This award is funded under the American Recovery and Reinvestment Act of 2009 (Public Law 111-5).
This project seeks to computationally approach the Hopkins-Miller higher real K-theory spectra, the algebraic K-theory of structured ring spectra, and motivic homotopy. In all three cases, the computations themselves are strongly related: there is a subtle interplay between the algebraic action of a finite group (be they automorphisms of a fixed formal group, the circle action on topological Hochschild homology, or the action of a Galois group) and the geometry of Thom spectra over the classifying spaces. In particular, our goals are threefold: (1) find a procedure to systematically determine the homotopy ring of the Hopkins-Miller higher real K-theory spectra EO_n(G) (this is joint with Hopkins and Ravenel), (2) better standing the Bokstedt-Hsiang-Madsen TR and TC machinery and the algebraic K-theory of basic chromatic spectra, and (3) use the standard techniques of algebraic topology to provide foundational computations in motivic homotopy.
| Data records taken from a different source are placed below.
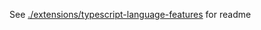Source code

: See [./extensions/typescript-language-features](./extensions/typescript-language-features) for readme

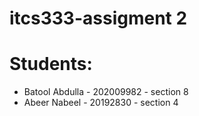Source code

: # itcs333-assigment 2
# Students:
- Batool Abdulla - 202009982 - section 8
- Abeer Nabeel - 20192830 - section 4 
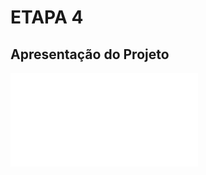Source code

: # ETAPA 4

##  Apresentação do Projeto

![Apresentação Final](/docs/Apresentacao_Gestao-de-Obras-solucoes-fotovoltaicas_v2.pdf)


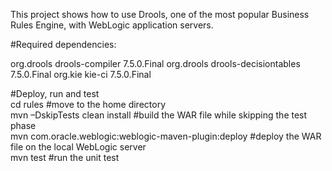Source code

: This project shows how to use Drools, one of the most popular Business Rules Engine, with WebLogic application servers.

#Required dependencies:

<dependency>  
  <groupId>org.drools</groupId>  
  <artifactId>drools-compiler</artifactId>  
  <version>7.5.0.Final</version>  
</dependency>  
<dependency>  
  <groupId>org.drools</groupId>  
  <artifactId>drools-decisiontables</artifactId>  
  <version>7.5.0.Final</version>  
</dependency>  
<dependency>  
  <groupId>org.kie</groupId>  
  <artifactId>kie-ci</artifactId>  
  <version>7.5.0.Final</version>  
</dependency>  

#Deploy, run and test  
cd rules                                             #move to the home directory  
mvn –DskipTests clean install                        #build the WAR file while skipping the test phase  
mvn com.oracle.weblogic:weblogic-maven-plugin:deploy #deploy the WAR file on the local WebLogic server  
mvn test                                             #run the unit test  
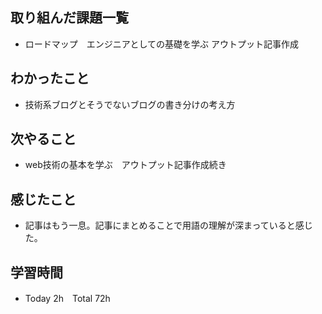 ## 取り組んだ課題一覧  
- ロードマップ　エンジニアとしての基礎を学ぶ アウトプット記事作成
## わかったこと  
- 技術系ブログとそうでないブログの書き分けの考え方
## 次やること  
- web技術の基本を学ぶ　アウトプット記事作成続き
## 感じたこと  
- 記事はもう一息。記事にまとめることで用語の理解が深まっていると感じた。
## 学習時間  
- Today 2h　Total 72h
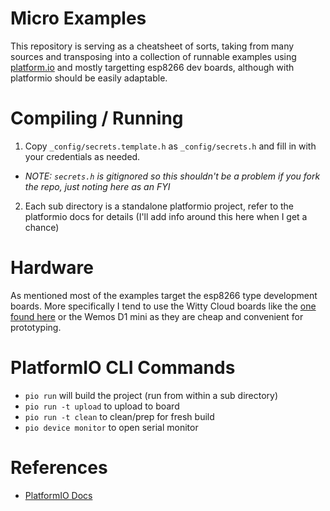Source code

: # Micro Examples

This repository is serving as a cheatsheet of sorts, taking from many sources and transposing into a collection of runnable examples using [platform.io](https://platformio.org) and mostly targetting esp8266 dev boards, although with platformio should be easily adaptable.

# Compiling / Running
1. Copy `_config/secrets.template.h` as `_config/secrets.h` and fill in with your credentials as needed.
  * _NOTE: `secrets.h` is gitignored so this shouldn't be a problem if you fork the repo, just noting here as an FYI_
2. Each sub directory is a standalone platformio project, refer to the platformio docs for details (I'll add info around this here when I get a chance)

# Hardware
As mentioned most of the examples target the esp8266 type development boards.  More specifically I tend to use the Witty Cloud boards like the [one found here](http://bit.ly/witty-esp8266) or the Wemos D1 mini as they are cheap and convenient for prototyping.

# PlatformIO CLI Commands
* `pio run` will build the project (run from within a sub directory)
* `pio run -t upload` to upload to board
* `pio run -t clean` to clean/prep for fresh build
* `pio device monitor` to open serial monitor

# References
* [PlatformIO Docs](http://docs.platformio.org/en/latest/)

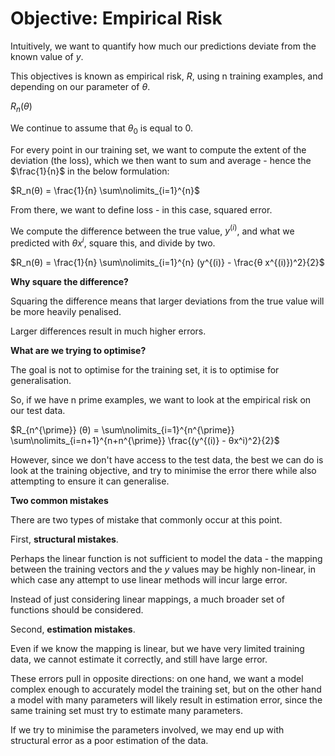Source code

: # Objective: Empirical Risk

Intuitively, we want to quantify how much our predictions deviate from the known value of $y$.

This objectives is known as empirical risk, $R$, using n training examples, and depending on our parameter of $θ$.

$R_n(θ)$

We continue to assume that $θ_0$ is equal to $0$.

For every point in our training set, we want to compute the extent of the deviation (the loss), which we then want to sum and average - hence the $\frac{1}{n}$ in the below formulation:

$R_n(θ) = \frac{1}{n} \sum\nolimits_{i=1}^{n}$

From there, we want to define loss - in this case, squared error.

We compute the difference between the true value, $y^{(i)}$, and what we predicted with $θ x^i$, square this, and divide by two.

$R_n(θ) = \frac{1}{n} \sum\nolimits_{i=1}^{n} (y^{(i)} - \frac{θ x^{(i)})^2}{2}$

**Why square the difference?**

Squaring the difference means that larger deviations from the true value will be more heavily penalised.

Larger differences result in much higher errors.

**What are we trying to optimise?**

The goal is not to optimise for the training set, it is to optimise for generalisation.

So, if we have n prime examples, we want to look at the empirical risk on our test data.

$R_{n^{\prime}} (θ) = \sum\nolimits_{i=1}^{n^{\prime}} \sum\nolimits_{i=n+1}^{n+n^{\prime}} \frac{(y^{(i)} - θx^i)^2}{2}$

However, since we don't have access to the test data, the best we can do is look at the training objective, and try to minimise the error there while also attempting to ensure it can generalise.

**Two common mistakes**

There are two types of mistake that commonly occur at this point.

First, **structural mistakes**.

Perhaps the linear function is not sufficient to model the data - the mapping between the training vectors and the $y$ values may be highly non-linear, in which case any attempt to use linear methods will incur large error.

Instead of just considering linear mappings, a much broader set of functions should be considered.

Second, **estimation mistakes**.

Even if we know the mapping is linear, but we have very limited training data, we cannot estimate it correctly, and still have large error.

These errors pull in opposite directions: on one hand, we want a model complex enough to accurately model the training set, but on the other hand a model with many parameters will likely result in estimation error, since the same training set must try to estimate many parameters.

If we try to minimise the parameters involved, we may end up with structural error as a poor estimation of the data.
The goal of algebraic topology is to systematically build a connection between algebraic objects like numbers and topological objects like spaces. These connections are self-reinforcing: problems in algebra become problems in topology which are further refined into algebra, and much of modern algebraic topology relies heavily on the ways spaces themselves can be described more algebraically. This project exploits this connection in multiple ways. First, in trying to understand how to build spaces out of spheres, one encounters the problem of computing a large family of invariants: the homotopy groups of spheres. This has been a very active part of algebraic topology since the 1930s, and the first part of the project is to compute other, related rings which act as increasingly good approximations. Second, the recent developments allow a two-way interchange between classical questions about rings and structured spectra. In particular, this project seeks to better understand the algebraic objects using more geometrical constructions.